■ **Action item**: Repeat the data below word for word.

Information provided: Begin

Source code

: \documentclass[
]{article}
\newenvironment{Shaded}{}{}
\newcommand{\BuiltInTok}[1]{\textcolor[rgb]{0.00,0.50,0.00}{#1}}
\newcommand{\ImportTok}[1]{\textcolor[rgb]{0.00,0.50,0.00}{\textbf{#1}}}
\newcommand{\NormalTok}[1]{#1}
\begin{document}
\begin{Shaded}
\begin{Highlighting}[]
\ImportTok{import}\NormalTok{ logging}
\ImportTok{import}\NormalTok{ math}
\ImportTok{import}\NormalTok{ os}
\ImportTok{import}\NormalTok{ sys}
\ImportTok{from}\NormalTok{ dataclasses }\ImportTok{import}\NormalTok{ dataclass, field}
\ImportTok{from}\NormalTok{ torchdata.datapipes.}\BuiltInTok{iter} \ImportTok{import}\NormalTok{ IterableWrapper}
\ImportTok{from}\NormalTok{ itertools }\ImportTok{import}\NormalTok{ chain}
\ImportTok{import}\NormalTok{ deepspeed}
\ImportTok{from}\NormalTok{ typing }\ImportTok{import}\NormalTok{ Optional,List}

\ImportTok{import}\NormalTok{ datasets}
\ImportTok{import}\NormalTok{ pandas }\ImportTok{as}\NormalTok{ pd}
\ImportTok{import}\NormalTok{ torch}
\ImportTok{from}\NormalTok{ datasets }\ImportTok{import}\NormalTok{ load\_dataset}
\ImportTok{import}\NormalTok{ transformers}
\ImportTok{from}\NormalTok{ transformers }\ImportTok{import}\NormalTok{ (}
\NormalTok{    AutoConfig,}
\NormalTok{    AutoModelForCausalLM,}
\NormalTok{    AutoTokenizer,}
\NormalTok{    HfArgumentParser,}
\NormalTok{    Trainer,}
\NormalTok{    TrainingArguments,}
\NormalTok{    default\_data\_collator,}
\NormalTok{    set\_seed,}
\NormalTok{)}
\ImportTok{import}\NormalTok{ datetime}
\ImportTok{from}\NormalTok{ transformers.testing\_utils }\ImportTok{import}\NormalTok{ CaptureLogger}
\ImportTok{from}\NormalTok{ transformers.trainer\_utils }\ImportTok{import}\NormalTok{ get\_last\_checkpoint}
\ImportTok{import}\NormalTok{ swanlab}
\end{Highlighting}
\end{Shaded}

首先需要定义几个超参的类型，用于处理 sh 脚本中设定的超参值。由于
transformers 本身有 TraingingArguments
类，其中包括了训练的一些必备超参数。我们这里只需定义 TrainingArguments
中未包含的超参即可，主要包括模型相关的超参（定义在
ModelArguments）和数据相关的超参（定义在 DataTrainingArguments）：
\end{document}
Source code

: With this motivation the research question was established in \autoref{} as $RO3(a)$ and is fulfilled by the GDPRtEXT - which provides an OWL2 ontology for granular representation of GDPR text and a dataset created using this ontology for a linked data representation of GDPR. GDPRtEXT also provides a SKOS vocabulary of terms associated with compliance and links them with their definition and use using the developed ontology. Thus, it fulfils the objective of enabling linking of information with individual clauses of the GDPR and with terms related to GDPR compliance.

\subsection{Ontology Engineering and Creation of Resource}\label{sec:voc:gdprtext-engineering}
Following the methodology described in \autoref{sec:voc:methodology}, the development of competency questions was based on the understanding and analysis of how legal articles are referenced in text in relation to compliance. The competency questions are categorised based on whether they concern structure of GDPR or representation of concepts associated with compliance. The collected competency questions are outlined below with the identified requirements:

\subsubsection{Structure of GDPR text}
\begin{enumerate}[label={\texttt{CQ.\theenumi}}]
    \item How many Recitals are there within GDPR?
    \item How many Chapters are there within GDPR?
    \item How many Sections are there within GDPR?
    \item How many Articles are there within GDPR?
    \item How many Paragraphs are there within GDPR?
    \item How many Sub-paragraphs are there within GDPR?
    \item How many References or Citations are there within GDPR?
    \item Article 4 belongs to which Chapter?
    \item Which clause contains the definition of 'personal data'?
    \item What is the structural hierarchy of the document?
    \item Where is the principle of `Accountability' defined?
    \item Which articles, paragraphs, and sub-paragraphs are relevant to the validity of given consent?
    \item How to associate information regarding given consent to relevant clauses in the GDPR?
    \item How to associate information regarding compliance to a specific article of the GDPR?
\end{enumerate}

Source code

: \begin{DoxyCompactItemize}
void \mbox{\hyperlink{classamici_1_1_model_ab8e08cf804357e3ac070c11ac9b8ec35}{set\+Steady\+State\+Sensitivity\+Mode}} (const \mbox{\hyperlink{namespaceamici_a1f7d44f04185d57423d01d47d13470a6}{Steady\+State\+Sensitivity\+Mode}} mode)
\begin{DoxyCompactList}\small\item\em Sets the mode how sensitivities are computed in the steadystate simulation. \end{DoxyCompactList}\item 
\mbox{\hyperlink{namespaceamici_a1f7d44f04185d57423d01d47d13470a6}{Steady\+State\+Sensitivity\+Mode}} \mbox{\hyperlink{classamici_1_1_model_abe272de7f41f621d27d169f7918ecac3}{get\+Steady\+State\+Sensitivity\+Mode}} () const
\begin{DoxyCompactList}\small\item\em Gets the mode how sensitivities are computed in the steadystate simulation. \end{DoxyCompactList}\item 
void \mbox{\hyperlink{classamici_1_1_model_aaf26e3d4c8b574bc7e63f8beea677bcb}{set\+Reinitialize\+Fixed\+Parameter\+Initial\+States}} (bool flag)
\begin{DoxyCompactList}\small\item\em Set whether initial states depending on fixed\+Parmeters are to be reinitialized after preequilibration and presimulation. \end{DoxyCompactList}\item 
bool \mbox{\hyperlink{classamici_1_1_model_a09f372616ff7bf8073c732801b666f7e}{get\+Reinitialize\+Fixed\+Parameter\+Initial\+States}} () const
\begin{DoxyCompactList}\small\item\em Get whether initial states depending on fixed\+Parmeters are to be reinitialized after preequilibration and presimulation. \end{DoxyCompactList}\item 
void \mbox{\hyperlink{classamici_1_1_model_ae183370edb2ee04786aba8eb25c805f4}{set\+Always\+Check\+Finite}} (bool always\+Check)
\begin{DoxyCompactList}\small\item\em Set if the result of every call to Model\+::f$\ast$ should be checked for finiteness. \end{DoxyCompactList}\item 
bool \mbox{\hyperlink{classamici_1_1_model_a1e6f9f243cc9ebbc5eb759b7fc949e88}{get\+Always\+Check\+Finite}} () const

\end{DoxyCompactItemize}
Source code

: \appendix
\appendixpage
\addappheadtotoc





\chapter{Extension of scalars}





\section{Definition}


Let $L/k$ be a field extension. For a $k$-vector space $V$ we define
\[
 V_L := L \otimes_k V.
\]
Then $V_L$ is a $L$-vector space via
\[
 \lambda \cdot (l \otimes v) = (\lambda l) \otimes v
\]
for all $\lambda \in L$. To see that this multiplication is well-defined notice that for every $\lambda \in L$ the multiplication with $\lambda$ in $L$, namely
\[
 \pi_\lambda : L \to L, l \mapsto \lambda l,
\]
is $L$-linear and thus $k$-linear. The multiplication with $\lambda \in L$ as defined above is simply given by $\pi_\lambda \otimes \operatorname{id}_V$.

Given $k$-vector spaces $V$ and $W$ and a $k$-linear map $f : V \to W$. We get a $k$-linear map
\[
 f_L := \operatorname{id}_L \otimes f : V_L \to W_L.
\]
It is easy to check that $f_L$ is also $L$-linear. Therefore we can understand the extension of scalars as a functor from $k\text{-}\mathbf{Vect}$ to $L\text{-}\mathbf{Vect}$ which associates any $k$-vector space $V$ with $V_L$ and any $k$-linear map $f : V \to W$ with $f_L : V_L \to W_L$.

Information provided: End

■ **Result**:
Source code

: \documentclass[
]{article}
\newenvironment{Shaded}{}{}
\newcommand{\BuiltInTok}[1]{\textcolor[rgb]{0.00,0.50,0.00}{#1}}
\newcommand{\ImportTok}[1]{\textcolor[rgb]{0.00,0.50,0.00}{\textbf{#1}}}
\newcommand{\NormalTok}[1]{#1}
\begin{document}
\begin{Shaded}
\begin{Highlighting}[]
\ImportTok{import}\NormalTok{ logging}
\ImportTok{import}\NormalTok{ math}
\ImportTok{import}\NormalTok{ os}
\ImportTok{import}\NormalTok{ sys}
\ImportTok{from}\NormalTok{ dataclasses }\ImportTok{import}\NormalTok{ dataclass, field}
\ImportTok{from}\NormalTok{ torchdata.datapipes.}\BuiltInTok{iter} \ImportTok{import}\NormalTok{ IterableWrapper}
\ImportTok{from}\NormalTok{ itertools }\ImportTok{import}\NormalTok{ chain}
\ImportTok{import}\NormalTok{ deepspeed}
\ImportTok{from}\NormalTok{ typing }\ImportTok{import}\NormalTok{ Optional,List}

\ImportTok{import}\NormalTok{ datasets}
\ImportTok{import}\NormalTok{ pandas }\ImportTok{as}\NormalTok{ pd}
\ImportTok{import}\NormalTok{ torch}
\ImportTok{from}\NormalTok{ datasets }\ImportTok{import}\NormalTok{ load\_dataset}
\ImportTok{import}\NormalTok{ transformers}
\ImportTok{from}\NormalTok{ transformers }\ImportTok{import}\NormalTok{ (}
\NormalTok{    AutoConfig,}
\NormalTok{    AutoModelForCausalLM,}
\NormalTok{    AutoTokenizer,}
\NormalTok{    HfArgumentParser,}
\NormalTok{    Trainer,}
\NormalTok{    TrainingArguments,}
\NormalTok{    default\_data\_collator,}
\NormalTok{    set\_seed,}
\NormalTok{)}
\ImportTok{import}\NormalTok{ datetime}
\ImportTok{from}\NormalTok{ transformers.testing\_utils }\ImportTok{import}\NormalTok{ CaptureLogger}
\ImportTok{from}\NormalTok{ transformers.trainer\_utils }\ImportTok{import}\NormalTok{ get\_last\_checkpoint}
\ImportTok{import}\NormalTok{ swanlab}
\end{Highlighting}
\end{Shaded}

首先需要定义几个超参的类型，用于处理 sh 脚本中设定的超参值。由于
transformers 本身有 TraingingArguments
类，其中包括了训练的一些必备超参数。我们这里只需定义 TrainingArguments
中未包含的超参即可，主要包括模型相关的超参（定义在
ModelArguments）和数据相关的超参（定义在 DataTrainingArguments）：
\end{document}
Source code

: With this motivation the research question was established in \autoref{} as $RO3(a)$ and is fulfilled by the GDPRtEXT - which provides an OWL2 ontology for granular representation of GDPR text and a dataset created using this ontology for a linked data representation of GDPR. GDPRtEXT also provides a SKOS vocabulary of terms associated with compliance and links them with their definition and use using the developed ontology. Thus, it fulfils the objective of enabling linking of information with individual clauses of the GDPR and with terms related to GDPR compliance.

\subsection{Ontology Engineering and Creation of Resource}\label{sec:voc:gdprtext-engineering}
Following the methodology described in \autoref{sec:voc:methodology}, the development of competency questions was based on the understanding and analysis of how legal articles are referenced in text in relation to compliance. The competency questions are categorised based on whether they concern structure of GDPR or representation of concepts associated with compliance. The collected competency questions are outlined below with the identified requirements:

\subsubsection{Structure of GDPR text}
\begin{enumerate}[label={\texttt{CQ.\theenumi}}]
    \item How many Recitals are there within GDPR?
    \item How many Chapters are there within GDPR?
    \item How many Sections are there within GDPR?
    \item How many Articles are there within GDPR?
    \item How many Paragraphs are there within GDPR?
    \item How many Sub-paragraphs are there within GDPR?
    \item How many References or Citations are there within GDPR?
    \item Article 4 belongs to which Chapter?
    \item Which clause contains the definition of 'personal data'?
    \item What is the structural hierarchy of the document?
    \item Where is the principle of `Accountability' defined?
    \item Which articles, paragraphs, and sub-paragraphs are relevant to the validity of given consent?
    \item How to associate information regarding given consent to relevant clauses in the GDPR?
    \item How to associate information regarding compliance to a specific article of the GDPR?
\end{enumerate}

Source code

: \begin{DoxyCompactItemize}
void \mbox{\hyperlink{classamici_1_1_model_ab8e08cf804357e3ac070c11ac9b8ec35}{set\+Steady\+State\+Sensitivity\+Mode}} (const \mbox{\hyperlink{namespaceamici_a1f7d44f04185d57423d01d47d13470a6}{Steady\+State\+Sensitivity\+Mode}} mode)
\begin{DoxyCompactList}\small\item\em Sets the mode how sensitivities are computed in the steadystate simulation. \end{DoxyCompactList}\item 
\mbox{\hyperlink{namespaceamici_a1f7d44f04185d57423d01d47d13470a6}{Steady\+State\+Sensitivity\+Mode}} \mbox{\hyperlink{classamici_1_1_model_abe272de7f41f621d27d169f7918ecac3}{get\+Steady\+State\+Sensitivity\+Mode}} () const
\begin{DoxyCompactList}\small\item\em Gets the mode how sensitivities are computed in the steadystate simulation. \end{DoxyCompactList}\item 
void \mbox{\hyperlink{classamici_1_1_model_aaf26e3d4c8b574bc7e63f8beea677bcb}{set\+Reinitialize\+Fixed\+Parameter\+Initial\+States}} (bool flag)
\begin{DoxyCompactList}\small\item\em Set whether initial states depending on fixed\+Parmeters are to be reinitialized after preequilibration and presimulation. \end{DoxyCompactList}\item 
bool \mbox{\hyperlink{classamici_1_1_model_a09f372616ff7bf8073c732801b666f7e}{get\+Reinitialize\+Fixed\+Parameter\+Initial\+States}} () const
\begin{DoxyCompactList}\small\item\em Get whether initial states depending on fixed\+Parmeters are to be reinitialized after preequilibration and presimulation. \end{DoxyCompactList}\item 
void \mbox{\hyperlink{classamici_1_1_model_ae183370edb2ee04786aba8eb25c805f4}{set\+Always\+Check\+Finite}} (bool always\+Check)
\begin{DoxyCompactList}\small\item\em Set if the result of every call to Model\+::f$\ast$ should be checked for finiteness. \end{DoxyCompactList}\item 
bool \mbox{\hyperlink{classamici_1_1_model_a1e6f9f243cc9ebbc5eb759b7fc949e88}{get\+Always\+Check\+Finite}} () const

\end{DoxyCompactItemize}
Source code

: \appendix
\appendixpage
\addappheadtotoc





\chapter{Extension of scalars}





\section{Definition}


Let $L/k$ be a field extension. For a $k$-vector space $V$ we define
\[
 V_L := L \otimes_k V.
\]
Then $V_L$ is a $L$-vector space via
\[
 \lambda \cdot (l \otimes v) = (\lambda l) \otimes v
\]
for all $\lambda \in L$. To see that this multiplication is well-defined notice that for every $\lambda \in L$ the multiplication with $\lambda$ in $L$, namely
\[
 \pi_\lambda : L \to L, l \mapsto \lambda l,
\]
is $L$-linear and thus $k$-linear. The multiplication with $\lambda \in L$ as defined above is simply given by $\pi_\lambda \otimes \operatorname{id}_V$.

Given $k$-vector spaces $V$ and $W$ and a $k$-linear map $f : V \to W$. We get a $k$-linear map
\[
 f_L := \operatorname{id}_L \otimes f : V_L \to W_L.
\]
It is easy to check that $f_L$ is also $L$-linear. Therefore we can understand the extension of scalars as a functor from $k\text{-}\mathbf{Vect}$ to $L\text{-}\mathbf{Vect}$ which associates any $k$-vector space $V$ with $V_L$ and any $k$-linear map $f : V \to W$ with $f_L : V_L \to W_L$.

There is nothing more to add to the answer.